Under the Fair Housing Act, an HOA with a no-pets policy might be required to allow an assistance animal as an accommodation to a disabled person.
So, do I get to have my emotional support cat in a condo that restricts all pets?
This probably sounds like a typical lawyer response, but it depends on the individual circumstances.
When faced with a request for an exception to the no-pets policy, an HOA must answer two questions:
- Does the person have a disability? If the disability is not readily apparent, the HOA could request documentation from a professional of the disability.
- Does the disabled person need the animal to provide assistance or emotional support that helps alleviate the disability?

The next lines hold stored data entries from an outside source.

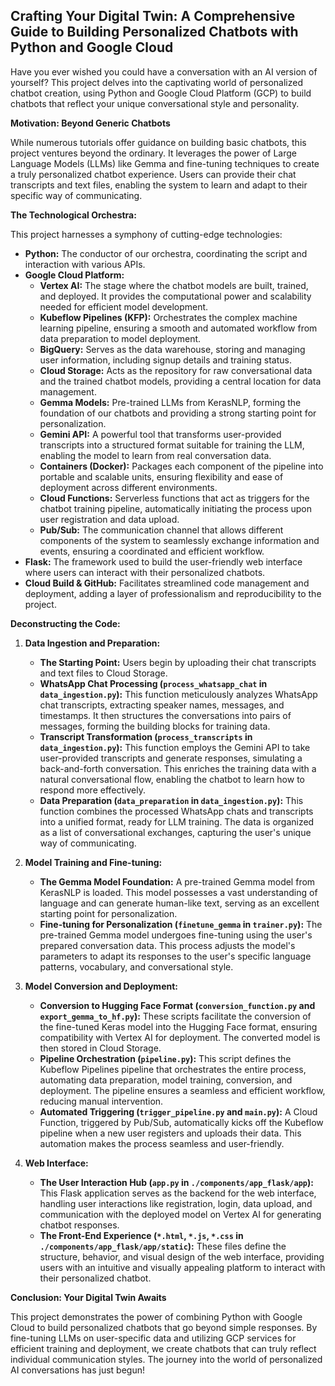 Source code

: ## Crafting Your Digital Twin: A Comprehensive Guide to Building Personalized Chatbots with Python and Google Cloud

Have you ever wished you could have a conversation with an AI version of yourself? This project delves into the captivating world of personalized chatbot creation, using Python and Google Cloud Platform (GCP) to build chatbots that reflect your unique conversational style and personality.

**Motivation: Beyond Generic Chatbots**

While numerous tutorials offer guidance on building basic chatbots, this project ventures beyond the ordinary. It leverages the power of Large Language Models (LLMs) like Gemma and fine-tuning techniques to create a truly personalized chatbot experience. Users can provide their chat transcripts and text files, enabling the system to learn and adapt to their specific way of communicating. 

**The Technological Orchestra:**

This project harnesses a symphony of cutting-edge technologies:

*   **Python:** The conductor of our orchestra, coordinating the script and interaction with various APIs.
*   **Google Cloud Platform:**
    *   **Vertex AI:** The stage where the chatbot models are built, trained, and deployed. It provides the computational power and scalability needed for efficient model development. 
    *   **Kubeflow Pipelines (KFP):** Orchestrates the complex machine learning pipeline, ensuring a smooth and automated workflow from data preparation to model deployment. 
    *   **BigQuery:** Serves as the data warehouse, storing and managing user information, including signup details and training status. 
    *   **Cloud Storage:** Acts as the repository for raw conversational data and the trained chatbot models, providing a central location for data management. 
    *   **Gemma Models:** Pre-trained LLMs from KerasNLP, forming the foundation of our chatbots and providing a strong starting point for personalization. 
    *   **Gemini API:** A powerful tool that transforms user-provided transcripts into a structured format suitable for training the LLM, enabling the model to learn from real conversation data.
    *   **Containers (Docker):** Packages each component of the pipeline into portable and scalable units, ensuring flexibility and ease of deployment across different environments. 
    *   **Cloud Functions:** Serverless functions that act as triggers for the chatbot training pipeline, automatically initiating the process upon user registration and data upload.
    *   **Pub/Sub:** The communication channel that allows different components of the system to seamlessly exchange information and events, ensuring a coordinated and efficient workflow.
*   **Flask:** The framework used to build the user-friendly web interface where users can interact with their personalized chatbots.
*   **Cloud Build & GitHub:** Facilitates streamlined code management and deployment, adding a layer of professionalism and reproducibility to the project. 

**Deconstructing the Code:**

1.  **Data Ingestion and Preparation:**

    *   **The Starting Point:** Users begin by uploading their chat transcripts and text files to Cloud Storage.
    *   **WhatsApp Chat Processing (`process_whatsapp_chat` in `data_ingestion.py`):** This function meticulously analyzes WhatsApp chat transcripts, extracting speaker names, messages, and timestamps. It then structures the conversations into pairs of messages, forming the building blocks for training data.
    *   **Transcript Transformation (`process_transcripts` in `data_ingestion.py`):** This function employs the Gemini API to take user-provided transcripts and generate responses, simulating a back-and-forth conversation. This enriches the training data with a natural conversational flow, enabling the chatbot to learn how to respond more effectively.
    *   **Data Preparation (`data_preparation` in `data_ingestion.py`):** This function combines the processed WhatsApp chats and transcripts into a unified format, ready for LLM training. The data is organized as a list of conversational exchanges, capturing the user's unique way of communicating. 

2.  **Model Training and Fine-tuning:**

    *   **The Gemma Model Foundation:** A pre-trained Gemma model from KerasNLP is loaded. This model possesses a vast understanding of language and can generate human-like text, serving as an excellent starting point for personalization. 
    *   **Fine-tuning for Personalization (`finetune_gemma` in `trainer.py`):** The pre-trained Gemma model undergoes fine-tuning using the user's prepared conversation data. This process adjusts the model's parameters to adapt its responses to the user's specific language patterns, vocabulary, and conversational style. 

3.  **Model Conversion and Deployment:**

    *   **Conversion to Hugging Face Format (`conversion_function.py` and `export_gemma_to_hf.py`):** These scripts facilitate the conversion of the fine-tuned Keras model into the Hugging Face format, ensuring compatibility with Vertex AI for deployment. The converted model is then stored in Cloud Storage. 
    *   **Pipeline Orchestration (`pipeline.py`):** This script defines the Kubeflow Pipelines pipeline that orchestrates the entire process, automating data preparation, model training, conversion, and deployment. The pipeline ensures a seamless and efficient workflow, reducing manual intervention. 
    *   **Automated Triggering (`trigger_pipeline.py` and `main.py`):** A Cloud Function, triggered by Pub/Sub, automatically kicks off the Kubeflow pipeline when a new user registers and uploads their data. This automation makes the process seamless and user-friendly. 

4.  **Web Interface:**

    *   **The User Interaction Hub (`app.py` in `./components/app_flask/app`):** This Flask application serves as the backend for the web interface, handling user interactions like registration, login, data upload, and communication with the deployed model on Vertex AI for generating chatbot responses.
    *   **The Front-End Experience (`*.html`, `*.js`, `*.css` in `./components/app_flask/app/static`):** These files define the structure, behavior, and visual design of the web interface, providing users with an intuitive and visually appealing platform to interact with their personalized chatbot.

**Conclusion: Your Digital Twin Awaits**

This project demonstrates the power of combining Python with Google Cloud to build personalized chatbots that go beyond simple responses. By fine-tuning LLMs on user-specific data and utilizing GCP services for efficient training and deployment, we create chatbots that can truly reflect individual communication styles. The journey into the world of personalized AI conversations has just begun! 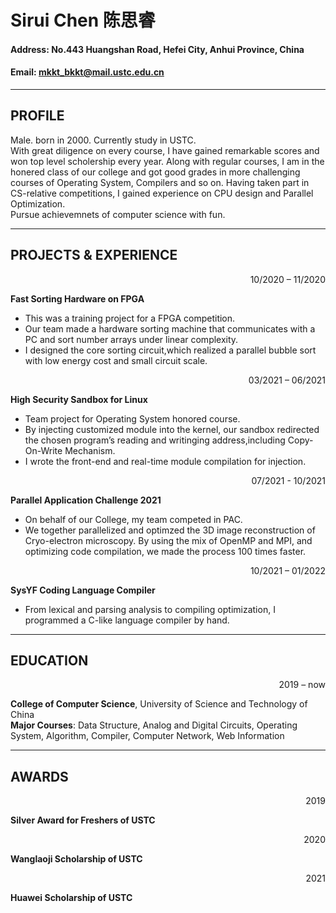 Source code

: # **Sirui Chen 陈思睿**

####  **Address**: No.443 Huangshan Road, Hefei City, Anhui Province, China
#### **Email**: mkkt_bkkt@mail.ustc.edu.cn

---

## **PROFILE**
Male. born in 2000. Currently study in USTC.   
With great diligence on every course, I have gained remarkable scores and won top level scholership every year. Along with regular courses, I am in the honered class of our college and got good grades in more challenging courses of Operating System, Compilers and so on. Having taken part in CS-relative competitions, I gained experience on CPU design and Parallel Optimization.   
Pursue achievemnets of computer science with fun.  

---
## **PROJECTS & EXPERIENCE**

<p align="right">10/2020 – 11/2020</p> 
 
**Fast Sorting Hardware on FPGA**   
- This was a training project for a FPGA competition. 
- Our team made a hardware sorting machine that communicates with a PC and sort number arrays under linear complexity.
- I designed the core sorting circuit,which realized a parallel bubble sort with low energy cost and small circuit scale.

<p align="right">03/2021 – 06/2021</p> 

**High Security Sandbox for Linux**

- Team project for Operating System honored course.
- By injecting customized module into the kernel, our sandbox redirected the chosen program’s reading and writinging address,including Copy-On-Write Mechanism.
- I wrote the front-end and real-time module compilation for injection.

<p align="right">07/2021 - 10/2021</p> 

**Parallel Application Challenge 2021**

- On behalf of our College, my team competed in PAC.
- We together parallelized and optimzed the 3D image reconstruction of Cryo-electron microscopy. By using the mix of OpenMP and MPI, and optimizing code compilation, we made the process 100 times faster.

<p align="right">10/2021 – 01/2022</p> 

**SysYF Coding Language Compiler**

- From lexical and parsing analysis to compiling optimization, I programmed a C-like language compiler by hand.

---

## **EDUCATION**

<p align="right">2019 – now</p> 

**College of Computer Science**, University of Science and Technology of China   
**Major Courses**: Data Structure, Analog and Digital Circuits, Operating System, Algorithm, Compiler, Computer Network, Web Information

---

## **AWARDS**

<p align="right">2019</p> 

**Silver Award for Freshers of USTC**

<p align="right">2020</p> 

**Wanglaoji Scholarship of USTC**

<p align="right">2021</p> 

**Huawei Scholarship of USTC** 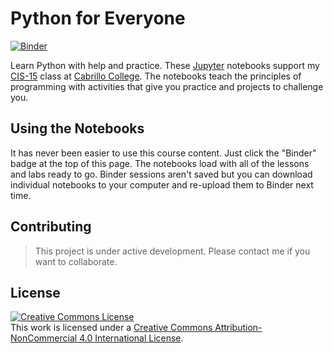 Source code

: # Python for Everyone

[![Binder](https://mybinder.org/badge_logo.svg)](https://mybinder.org/v2/gh/mike-matera/python-for-everyone/release-sp23.1?urlpath=lab)

Learn Python with help and practice. These [Jupyter](https://jupyter.org/) notebooks support my [CIS-15](https://www.lifealgorithmic.com/cis-15/index.html) class at [Cabrillo College](https://www.cabrillo.edu/). The notebooks teach the principles of programming with activities that give you practice and projects to challenge you.

## Using the Notebooks

It has never been easier to use this course content. Just click the "Binder" badge at the top of this page. The notebooks load with all of the lessons and labs ready to go. Binder sessions aren't saved but you can download individual notebooks to your computer and re-upload them to Binder next time. 

## Contributing

> This project is under active development. Please contact me if you want to collaborate. 

## License 

<a rel="license" href="http://creativecommons.org/licenses/by-nc/4.0/"><img alt="Creative Commons License" style="border-width:0" src="https://i.creativecommons.org/l/by-nc/4.0/88x31.png" /></a><br />This work is licensed under a <a rel="license" href="http://creativecommons.org/licenses/by-nc/4.0/">Creative Commons Attribution-NonCommercial 4.0 International License</a>.
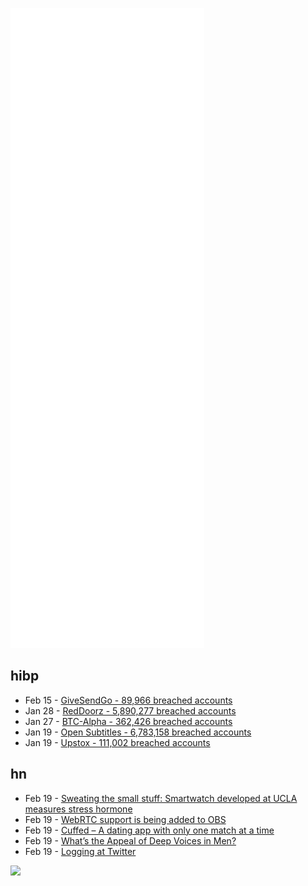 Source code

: ![Metrics](https://raw.githubusercontent.com/phixion/phixion/master/metrics.svg)

## hibp

<!--
for https://github.com/phixion/phixion/blob/main/.github/workflows/feeds.yml
-->
<!--START_SECTION:haveibeenpwnd-->
- Feb 15 - [GiveSendGo - 89,966 breached accounts](https://haveibeenpwned.com/PwnedWebsites#GiveSendGo)
- Jan 28 - [RedDoorz - 5,890,277 breached accounts](https://haveibeenpwned.com/PwnedWebsites#RedDoorz)
- Jan 27 - [BTC-Alpha - 362,426 breached accounts](https://haveibeenpwned.com/PwnedWebsites#BTCAlpha)
- Jan 19 - [Open Subtitles - 6,783,158 breached accounts](https://haveibeenpwned.com/PwnedWebsites#OpenSubtitles)
- Jan 19 - [Upstox - 111,002 breached accounts](https://haveibeenpwned.com/PwnedWebsites#Upstox)
<!--END_SECTION:haveibeenpwnd-->

## hn

<!--
for https://github.com/phixion/phixion/blob/main/.github/workflows/feeds.yml
-->
<!--START_SECTION:hn-->
- Feb 19 - [Sweating the small stuff: Smartwatch developed at UCLA measures stress hormone](https://newsroom.ucla.edu/releases/cortisol-sensing-smartwatch)
- Feb 19 - [WebRTC support is being added to OBS](https://github.com/obsproject/obs-studio/discussions/4021)
- Feb 19 - [Cuffed – A dating app with only one match at a time](https://www.cuffedapp.com)
- Feb 19 - [What’s the Appeal of Deep Voices in Men?](https://www.sapiens.org/biology/deep-voice-men-attractive/)
- Feb 19 - [Logging at Twitter](https://blog.twitter.com/engineering/en_us/topics/infrastructure/2021/logging-at-twitter-updated)
<!--END_SECTION:hn-->

<!--
for https://yhype.me
-->
![](https://hit.yhype.me/github/profile?user_id=13013670)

Again, the HOA could ask for documentation to help determine this.
If the answers to both questions are “yes,” the HOA must allow the animal with a couple of limited exceptions (i.e., if the animal would pose a threat to others or the animal would cause substantial damage to the property of others).
This topic can sometimes be an emotional one, as animal owners may be asked to validate the legitimacy of their support animal to a skeptical, but powerful, audience.
If you are considering buying a condo in a building that prohibits or limits animals, you would be wise to look into how the HOA will handle the issue up front. A good real estate agent can help you navigate this issue.
The Edina Realty Legal Department serves as in-house counsel for Edina Realty and does not represent private clients. This Insight is not intended to provide legal advice.